Task directions:
Look through the listing for the string "writing" and copy out every line that holds it.

Provided data:
*** Block opens ***

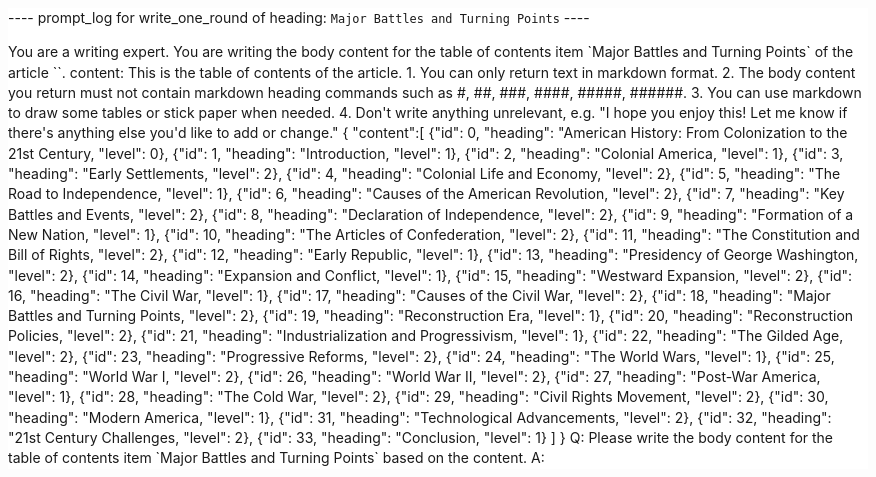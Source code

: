 
---- prompt_log for write_one_round of heading: `Major Battles and Turning Points` ----

<role>
You are a writing expert.
</role>
<rule>
You are writing the body content for the table of contents item `Major Battles and Turning Points` of the article `<American History: From Colonization to the 21st Century>`.
content: This is the table of contents of the article.
</rule>
<constraints>
1. You can only return text in markdown format.
2. The body content you return must not contain markdown heading commands such as #, ##, ###, ####, #####, ######.
3. You can use markdown to draw some tables or stick paper when needed.
4. Don't write anything unrelevant, e.g. "I hope you enjoy this! Let me know if there's anything else you'd like to add or change."
</constraints>
<content>
{
	"content":[
		{"id": 0, "heading": "American History: From Colonization to the 21st Century, "level": 0},
		{"id": 1, "heading": "Introduction, "level": 1},
		{"id": 2, "heading": "Colonial America, "level": 1},
		{"id": 3, "heading": "Early Settlements, "level": 2},
		{"id": 4, "heading": "Colonial Life and Economy, "level": 2},
		{"id": 5, "heading": "The Road to Independence, "level": 1},
		{"id": 6, "heading": "Causes of the American Revolution, "level": 2},
		{"id": 7, "heading": "Key Battles and Events, "level": 2},
		{"id": 8, "heading": "Declaration of Independence, "level": 2},
		{"id": 9, "heading": "Formation of a New Nation, "level": 1},
		{"id": 10, "heading": "The Articles of Confederation, "level": 2},
		{"id": 11, "heading": "The Constitution and Bill of Rights, "level": 2},
		{"id": 12, "heading": "Early Republic, "level": 1},
		{"id": 13, "heading": "Presidency of George Washington, "level": 2},
		{"id": 14, "heading": "Expansion and Conflict, "level": 1},
		{"id": 15, "heading": "Westward Expansion, "level": 2},
		{"id": 16, "heading": "The Civil War, "level": 1},
		{"id": 17, "heading": "Causes of the Civil War, "level": 2},
		{"id": 18, "heading": "Major Battles and Turning Points, "level": 2},
		{"id": 19, "heading": "Reconstruction Era, "level": 1},
		{"id": 20, "heading": "Reconstruction Policies, "level": 2},
		{"id": 21, "heading": "Industrialization and Progressivism, "level": 1},
		{"id": 22, "heading": "The Gilded Age, "level": 2},
		{"id": 23, "heading": "Progressive Reforms, "level": 2},
		{"id": 24, "heading": "The World Wars, "level": 1},
		{"id": 25, "heading": "World War I, "level": 2},
		{"id": 26, "heading": "World War II, "level": 2},
		{"id": 27, "heading": "Post-War America, "level": 1},
		{"id": 28, "heading": "The Cold War, "level": 2},
		{"id": 29, "heading": "Civil Rights Movement, "level": 2},
		{"id": 30, "heading": "Modern America, "level": 1},
		{"id": 31, "heading": "Technological Advancements, "level": 2},
		{"id": 32, "heading": "21st Century Challenges, "level": 2},
		{"id": 33, "heading": "Conclusion, "level": 1}
	]
}
</content>
<task>
Q: Please write the body content for the table of contents item `Major Battles and Turning Points` based on the content.
A:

*** Block closes ***

Finished exercise:
You are a writing expert.
You are writing the body content for the table of contents item `Major Battles and Turning Points` of the article `<American History: From Colonization to the 21st Century>`.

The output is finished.